Work instruction ▸ Which lines of the material hold the word "Geographic"? Copy each one.
*-*-*
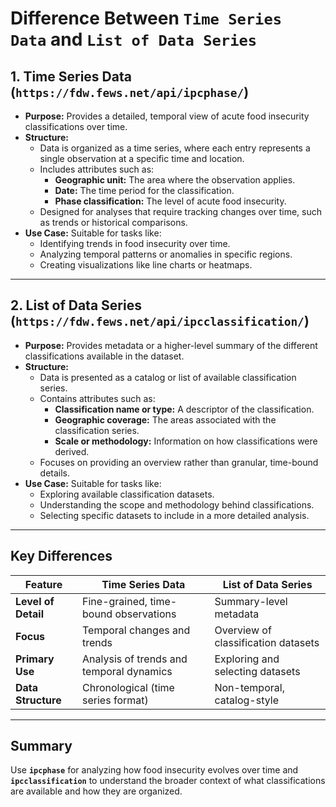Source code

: # Difference Between `Time Series Data` and `List of Data Series`

## 1. Time Series Data (`https://fdw.fews.net/api/ipcphase/`)
- **Purpose:** Provides a detailed, temporal view of acute food insecurity classifications over time.
- **Structure:**
  - Data is organized as a time series, where each entry represents a single observation at a specific time and location.
  - Includes attributes such as:
    - **Geographic unit:** The area where the observation applies.
    - **Date:** The time period for the classification.
    - **Phase classification:** The level of acute food insecurity.
  - Designed for analyses that require tracking changes over time, such as trends or historical comparisons.
- **Use Case:** Suitable for tasks like:
  - Identifying trends in food insecurity over time.
  - Analyzing temporal patterns or anomalies in specific regions.
  - Creating visualizations like line charts or heatmaps.

---

## 2. List of Data Series (`https://fdw.fews.net/api/ipcclassification/`)
- **Purpose:** Provides metadata or a higher-level summary of the different classifications available in the dataset.
- **Structure:**
  - Data is presented as a catalog or list of available classification series.
  - Contains attributes such as:
    - **Classification name or type:** A descriptor of the classification.
    - **Geographic coverage:** The areas associated with the classification series.
    - **Scale or methodology:** Information on how classifications were derived.
  - Focuses on providing an overview rather than granular, time-bound details.
- **Use Case:** Suitable for tasks like:
  - Exploring available classification datasets.
  - Understanding the scope and methodology behind classifications.
  - Selecting specific datasets to include in a more detailed analysis.

---

## Key Differences

| Feature                    | **Time Series Data**                            | **List of Data Series**                        |
|----------------------------|------------------------------------------------|-----------------------------------------------|
| **Level of Detail**         | Fine-grained, time-bound observations          | Summary-level metadata                        |
| **Focus**                  | Temporal changes and trends                    | Overview of classification datasets           |
| **Primary Use**            | Analysis of trends and temporal dynamics       | Exploring and selecting datasets              |
| **Data Structure**          | Chronological (time series format)             | Non-temporal, catalog-style                   |

---

## Summary
Use **`ipcphase`** for analyzing how food insecurity evolves over time and **`ipcclassification`** to understand the broader context of what classifications are available and how they are organized.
*-*-*
Result below ▸
    - **Geographic unit:** The area where the observation applies.
    - **Geographic coverage:** The areas associated with the classification series.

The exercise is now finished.